Project

General

Profile

Bug #9369

init: ceph-osd (...) main process (...) killed by ABRT signal

Added by Jamin Collins over 9 years ago. Updated over 9 years ago.

Status:
Can't reproduce
Priority:
Normal
Assignee:
-
Category:
OSD
Target version:
-
% Done:

0%

Source:
Community (user)
Tags:
Backport:
Regression:
No
Severity:
3 - minor
Reviewed:
Affected Versions:
ceph-qa-suite:
Pull request ID:
Crash signature (v1):
Crash signature (v2):

Description

All storage nodes are running the same (firefly) version:
$ ceph --version
ceph version 0.80.5 (38b73c67d375a2552d8ed67843c8a65c2c0feba6)

My cluster was originally setup with two storage nodes with "min_size" set to 1 and "size" set to 2 for each of the pools. The monitor node for the cluster runs on the more power of the storage nodes.

Recently, I added a third storage node by setting the "size" on the main pool to 3 and adding the additional OSDs.
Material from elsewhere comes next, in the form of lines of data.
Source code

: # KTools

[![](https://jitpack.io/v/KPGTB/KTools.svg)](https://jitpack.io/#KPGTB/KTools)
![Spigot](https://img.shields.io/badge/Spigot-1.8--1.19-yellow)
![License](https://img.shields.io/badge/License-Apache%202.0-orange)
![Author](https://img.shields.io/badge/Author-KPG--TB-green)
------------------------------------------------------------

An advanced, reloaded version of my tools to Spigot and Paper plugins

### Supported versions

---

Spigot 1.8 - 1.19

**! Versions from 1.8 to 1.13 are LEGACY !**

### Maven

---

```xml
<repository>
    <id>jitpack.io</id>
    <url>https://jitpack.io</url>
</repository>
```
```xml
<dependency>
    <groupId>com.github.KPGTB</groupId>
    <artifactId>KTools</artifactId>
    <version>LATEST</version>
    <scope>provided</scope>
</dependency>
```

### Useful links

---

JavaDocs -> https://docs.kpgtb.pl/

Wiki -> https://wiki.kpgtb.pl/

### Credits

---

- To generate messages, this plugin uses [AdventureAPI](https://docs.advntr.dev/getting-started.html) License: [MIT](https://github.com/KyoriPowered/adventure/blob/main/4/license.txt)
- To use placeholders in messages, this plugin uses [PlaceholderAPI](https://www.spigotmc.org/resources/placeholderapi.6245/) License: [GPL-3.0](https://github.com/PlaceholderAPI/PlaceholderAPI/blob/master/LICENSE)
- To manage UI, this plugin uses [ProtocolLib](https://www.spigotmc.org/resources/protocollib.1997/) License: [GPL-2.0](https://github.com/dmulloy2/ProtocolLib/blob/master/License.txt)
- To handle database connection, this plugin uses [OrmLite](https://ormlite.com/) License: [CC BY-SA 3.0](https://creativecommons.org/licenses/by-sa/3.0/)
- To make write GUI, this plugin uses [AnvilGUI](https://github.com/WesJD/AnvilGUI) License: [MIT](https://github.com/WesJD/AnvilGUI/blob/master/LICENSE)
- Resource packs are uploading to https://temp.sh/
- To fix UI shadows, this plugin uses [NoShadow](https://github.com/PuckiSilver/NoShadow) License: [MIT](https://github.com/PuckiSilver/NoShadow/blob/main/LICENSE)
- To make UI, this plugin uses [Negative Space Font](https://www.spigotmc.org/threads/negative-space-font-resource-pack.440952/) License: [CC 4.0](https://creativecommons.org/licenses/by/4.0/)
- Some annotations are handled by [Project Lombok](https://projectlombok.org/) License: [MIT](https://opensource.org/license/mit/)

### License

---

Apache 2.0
While the cluster has been recovering, I've noticed that OSDs on all three nodes are fairly frequently being marked down and automatically coming back up. Checking dmesg on each storage node shows messages like the following:

[108467.872884] init: ceph-osd (ceph/11) main process (5834) killed by ABRT signal
[108467.872900] init: ceph-osd (ceph/11) main process ended, respawning
[108469.984765] init: ceph-osd (ceph/10) main process (5904) killed by ABRT signal
[108469.984781] init: ceph-osd (ceph/10) main process ended, respawning
[108509.084961] init: ceph-osd (ceph/11) main process (6409) killed by ABRT signal
[108509.084979] init: ceph-osd (ceph/11) main process ended, respawning
[108528.288805] init: ceph-osd (ceph/10) main process (6481) killed by ABRT signal
[108528.288823] init: ceph-osd (ceph/10) main process ended, respawning
[108540.898544] init: ceph-osd (ceph/11) main process (7036) killed by ABRT signal
[108540.898561] init: ceph-osd (ceph/11) main process ended, respawning

This appears to also lead to rather rapid log file growth. In checking the log file this appeared to be of interest:

2014-09-06 01:45:37.721783 7ff524517700 -1 osd/PGLog.cc: In function 'void PGLog::merge_log(ObjectStore::Transaction&, pg_info_t&, pg_log_t&, pg_shard_t, pg_info_t&, PGLog::LogEntryHandler*, bool&, bool&)' thread 7ff524517700 time 2014-09-06 01:45:37.719467
osd/PGLog.cc: 512: FAILED assert(log.head >= olog.tail && olog.head >= log.tail)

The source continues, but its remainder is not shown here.